(From KS GOP) Remember that election on November 8 when you thought you were voting for Donald J. Trump (or one of the others)? You were actually voting for a slate of six electors selected by the Kansas Republican Party who were pledged to vote for Trump and Pence when the electoral college assembles and votes.
Under the Constitution, there is not one presidential election on November 8, there are 51 (50 states plus the District of Columbia) separate elections to elect slates of electors in each state. Each state gets a number of electors equal to its number of US Senators and US Representatives, the District gets three; for a national total of 538 Electors. Only Maine and Nebraska do not award their electors on a winner take all system. Those two states award some of their electors by who won each Congressional District.
Half of 538 plus one is 270 electoral votes – the number being counted during the night of the election.
The electors meet on the first Monday after the second Wednesday of December- December 19, 2016, to vote. They gather in each state capital at noon, probably in the Old Supreme Court room. The original idea was to not have the College of Electors meet in one location to minimize scheming. Each electors signs six ballots for President and six for Vice-President. The votes are sealed and sent to Congress (and other places), where they are opened and read to a joint session of Congress on January 6, 2017. The Inauguration is Friday, January 20.

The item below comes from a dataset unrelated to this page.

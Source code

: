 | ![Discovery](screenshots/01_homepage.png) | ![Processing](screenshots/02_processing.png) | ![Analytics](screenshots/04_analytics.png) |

What is a faithless Elector? Only 24 states, by law, mandate that their electors vote in accordance with the popular will. So, in theory, it is possible for Electors to vote any way they want. But it will not happen.
Who are the Kansas Electors? Kelly Arnold Helen van Etten, Ron Estes, Mark Kahrs, Ashley McMillan Hutchinson, and Clay Barker.
How were they selected? Back in June 2016, the state party officers took input from many people around Kansas and picked six individuals who were solid party regulars who would be sure to vote for Donald Trump.
How much are they paid for their work? Under Kansas law- $3 a day and 15 cents a mile for travel.